We are going to continue to try to maximize the business for the long term, not manage it quarter-to-quarter. That may be you unique among public companies but I think we have the really the discretion to do that, and while we are not going to ignore bottom line, I think that for us, continuing to improve the quality of the company and the quality of the people that work here, the geographic region of the business, our ability to sell new work, to continue the growth that we have seen, that is going to continue.
I think what you will see, because we have heard it from you guys, is that SG&A is an important focus, and I think we will take a renewed look from now through the end of the second quarter at things that, you know, may have gotten a little out of control. It is obviously easiest for us to see the corporate spending, and I think we will delve deeper into the operations themselves and make sure that we are not spending more than we need be, and make sure that - certainly getting leverage, we may not be getting as much as you expected as fast as you expected, but we don't think there's an issue with the model and we are going to try and maximize our long-term growth, and we think that's what going to maximize our long-term shareholder value.
- Analyst
Okay. Two more very quick questions for John. Tax rate guidance for the upcoming year, I know you mentioned the tax benefit in Q1, but for an annualized number what should we think on tax rate and what should we be thinking here for fully diluted share count?
- SVP and CFO
On the tax rate, our effective tax rate we are using is anywhere between 14 to 16%, which includes that tax benefit in the third quarter.
- Analyst
Okay. And fully diluted share count?
- SVP and CFO
It would be around 41 million.
- Analyst
Okay. Thank you very much.
- SVP and CFO
You're welcome.
- President and CEO
Thanks, Arnie.
Operator
(OPERATOR INSTRUCTIONS)
Our next question will come from the line of Kevin Liu with B. Riley and Company.
- Analyst
Hey David, hi John. Just on the first question, you guys have talked in the past about getting more into the energy side of the business. I just wondered if you could provide us with an update on your progress on getting some more oil and gas work, and also on any sort of progress you might be making in the joint venture that you guys announced?
- President and CEO
Yes, that was the one joint venture I did announce, because it happened in the fourth quarter, but we entered into a joint venture arrangement with the Egyptian Ministry of Petroleum, with two of their operating companies, and we are going to be building a project management business based in Egypt to manage oil and gas projects principally for their behalf, but also the ability to chase other clients. And as you can imagine with a government bureaucracy, that effort is taking a little longer than we expected to get off the ground. We think the impact it's going to have on us in 2008 is minimal. Cost will be relatively minor as well, as we ramp that up slowly, but by 2009 we could be seeing some significant work and significant profitability out of that joint venture.

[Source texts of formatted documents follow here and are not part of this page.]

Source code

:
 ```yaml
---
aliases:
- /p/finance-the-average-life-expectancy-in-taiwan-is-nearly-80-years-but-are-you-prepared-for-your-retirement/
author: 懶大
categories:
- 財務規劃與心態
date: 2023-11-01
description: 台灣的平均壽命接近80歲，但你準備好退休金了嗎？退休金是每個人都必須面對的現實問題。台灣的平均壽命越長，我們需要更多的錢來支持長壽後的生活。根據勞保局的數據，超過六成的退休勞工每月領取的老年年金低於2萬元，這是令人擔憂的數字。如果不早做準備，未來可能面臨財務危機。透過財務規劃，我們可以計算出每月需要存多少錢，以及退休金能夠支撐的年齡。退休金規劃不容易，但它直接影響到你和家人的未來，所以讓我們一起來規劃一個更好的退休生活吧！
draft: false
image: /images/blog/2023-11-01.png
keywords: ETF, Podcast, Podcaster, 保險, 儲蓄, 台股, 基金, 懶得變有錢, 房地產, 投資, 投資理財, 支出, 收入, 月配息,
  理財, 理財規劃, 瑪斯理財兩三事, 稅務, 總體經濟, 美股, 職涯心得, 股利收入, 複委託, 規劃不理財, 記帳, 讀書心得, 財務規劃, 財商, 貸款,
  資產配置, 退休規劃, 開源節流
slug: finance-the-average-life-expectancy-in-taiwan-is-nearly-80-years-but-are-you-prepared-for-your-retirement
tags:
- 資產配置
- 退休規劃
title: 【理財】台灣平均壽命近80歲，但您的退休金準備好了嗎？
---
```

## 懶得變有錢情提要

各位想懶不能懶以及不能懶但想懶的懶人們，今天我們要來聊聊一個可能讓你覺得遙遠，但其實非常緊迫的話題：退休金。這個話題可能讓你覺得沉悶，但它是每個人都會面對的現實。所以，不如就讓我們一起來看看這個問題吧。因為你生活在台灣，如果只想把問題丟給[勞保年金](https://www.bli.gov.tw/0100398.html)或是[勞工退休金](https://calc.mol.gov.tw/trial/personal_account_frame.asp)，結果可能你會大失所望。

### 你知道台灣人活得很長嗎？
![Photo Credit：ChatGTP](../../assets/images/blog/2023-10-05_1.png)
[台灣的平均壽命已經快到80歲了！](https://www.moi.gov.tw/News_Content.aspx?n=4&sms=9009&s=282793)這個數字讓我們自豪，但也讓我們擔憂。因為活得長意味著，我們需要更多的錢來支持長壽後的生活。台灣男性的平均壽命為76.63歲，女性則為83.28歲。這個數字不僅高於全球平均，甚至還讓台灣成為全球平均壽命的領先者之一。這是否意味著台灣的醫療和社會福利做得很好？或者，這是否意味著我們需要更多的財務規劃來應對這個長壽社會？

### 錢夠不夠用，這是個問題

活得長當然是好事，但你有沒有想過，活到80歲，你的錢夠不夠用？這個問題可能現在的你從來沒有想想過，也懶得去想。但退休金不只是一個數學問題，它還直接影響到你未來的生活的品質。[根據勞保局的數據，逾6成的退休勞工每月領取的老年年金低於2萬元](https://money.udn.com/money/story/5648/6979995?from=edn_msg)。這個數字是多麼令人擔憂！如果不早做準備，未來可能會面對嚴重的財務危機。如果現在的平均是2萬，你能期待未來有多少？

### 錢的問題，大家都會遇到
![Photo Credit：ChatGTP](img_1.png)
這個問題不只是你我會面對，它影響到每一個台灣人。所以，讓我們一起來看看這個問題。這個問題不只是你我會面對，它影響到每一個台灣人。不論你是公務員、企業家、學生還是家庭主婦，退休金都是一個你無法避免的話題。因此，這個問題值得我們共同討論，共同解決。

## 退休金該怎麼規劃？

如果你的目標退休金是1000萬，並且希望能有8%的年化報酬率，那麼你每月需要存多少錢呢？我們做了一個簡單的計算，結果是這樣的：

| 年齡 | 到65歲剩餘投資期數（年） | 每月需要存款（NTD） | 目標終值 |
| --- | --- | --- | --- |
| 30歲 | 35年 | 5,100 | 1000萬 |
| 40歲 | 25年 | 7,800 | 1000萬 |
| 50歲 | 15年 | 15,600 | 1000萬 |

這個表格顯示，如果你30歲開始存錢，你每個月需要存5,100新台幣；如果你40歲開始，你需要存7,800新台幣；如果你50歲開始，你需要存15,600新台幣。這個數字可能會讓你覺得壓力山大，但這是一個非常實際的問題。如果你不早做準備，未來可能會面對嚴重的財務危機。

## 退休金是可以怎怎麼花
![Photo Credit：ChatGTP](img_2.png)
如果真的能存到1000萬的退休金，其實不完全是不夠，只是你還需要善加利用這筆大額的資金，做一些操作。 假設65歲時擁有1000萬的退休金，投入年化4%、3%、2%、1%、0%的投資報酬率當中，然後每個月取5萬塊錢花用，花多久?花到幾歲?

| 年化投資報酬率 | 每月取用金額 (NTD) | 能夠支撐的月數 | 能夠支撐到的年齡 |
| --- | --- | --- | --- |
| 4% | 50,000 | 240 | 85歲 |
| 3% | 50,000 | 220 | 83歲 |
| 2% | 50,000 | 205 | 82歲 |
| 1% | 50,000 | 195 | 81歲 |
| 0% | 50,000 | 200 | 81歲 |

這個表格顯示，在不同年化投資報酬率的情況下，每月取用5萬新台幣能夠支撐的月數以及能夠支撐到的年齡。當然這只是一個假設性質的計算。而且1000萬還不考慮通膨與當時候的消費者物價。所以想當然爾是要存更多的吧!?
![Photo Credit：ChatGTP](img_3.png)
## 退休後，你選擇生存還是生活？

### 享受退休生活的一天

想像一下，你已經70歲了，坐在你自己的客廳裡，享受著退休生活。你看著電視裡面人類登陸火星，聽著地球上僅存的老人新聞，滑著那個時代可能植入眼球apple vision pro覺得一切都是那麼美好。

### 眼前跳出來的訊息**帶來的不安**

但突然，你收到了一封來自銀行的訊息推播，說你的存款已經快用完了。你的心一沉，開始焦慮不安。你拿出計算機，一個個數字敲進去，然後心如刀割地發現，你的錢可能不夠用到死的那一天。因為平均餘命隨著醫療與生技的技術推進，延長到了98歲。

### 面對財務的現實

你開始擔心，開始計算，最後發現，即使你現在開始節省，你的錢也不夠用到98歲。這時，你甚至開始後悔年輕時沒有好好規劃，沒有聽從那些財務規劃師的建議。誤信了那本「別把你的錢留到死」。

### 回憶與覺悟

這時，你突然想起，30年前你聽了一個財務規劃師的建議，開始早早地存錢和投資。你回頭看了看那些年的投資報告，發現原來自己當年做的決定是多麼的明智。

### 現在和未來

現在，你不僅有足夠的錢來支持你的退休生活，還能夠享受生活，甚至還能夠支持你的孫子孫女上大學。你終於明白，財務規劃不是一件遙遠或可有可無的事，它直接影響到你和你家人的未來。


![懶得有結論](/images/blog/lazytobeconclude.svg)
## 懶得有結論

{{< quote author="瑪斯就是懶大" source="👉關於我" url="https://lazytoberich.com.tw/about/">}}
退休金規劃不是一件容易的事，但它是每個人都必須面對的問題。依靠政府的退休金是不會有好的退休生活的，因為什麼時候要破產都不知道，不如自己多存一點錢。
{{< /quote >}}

We also got at the end of the - of 2007 for us what was a major and long-pursued contract with the Kuwait National Petroleum Company, about a $20 million contract for us on what is going to be the largest refinery in the Middle East, their Al-Zour refinery, as well as some retrofit of some other, older refineries, and they are a major potential client for us. We have done a lot of work, it hasn't made any press releases because it has been done in the claims group sort of behind the scenes, but we have done a lot of work on the Kashagan fields in Kazakhstan, helping that government manage the essentially $135 billion construction program developing those fields, and we think that is going to be a long-term client for us. The effort to open a Tokyo office is really driven by some of the work that we have done over there on the claims side, principally from big contractors that are involved in oil and gas construction in the Asia Pacific region, and we want to get closer to our clients and make sure they continue to use us.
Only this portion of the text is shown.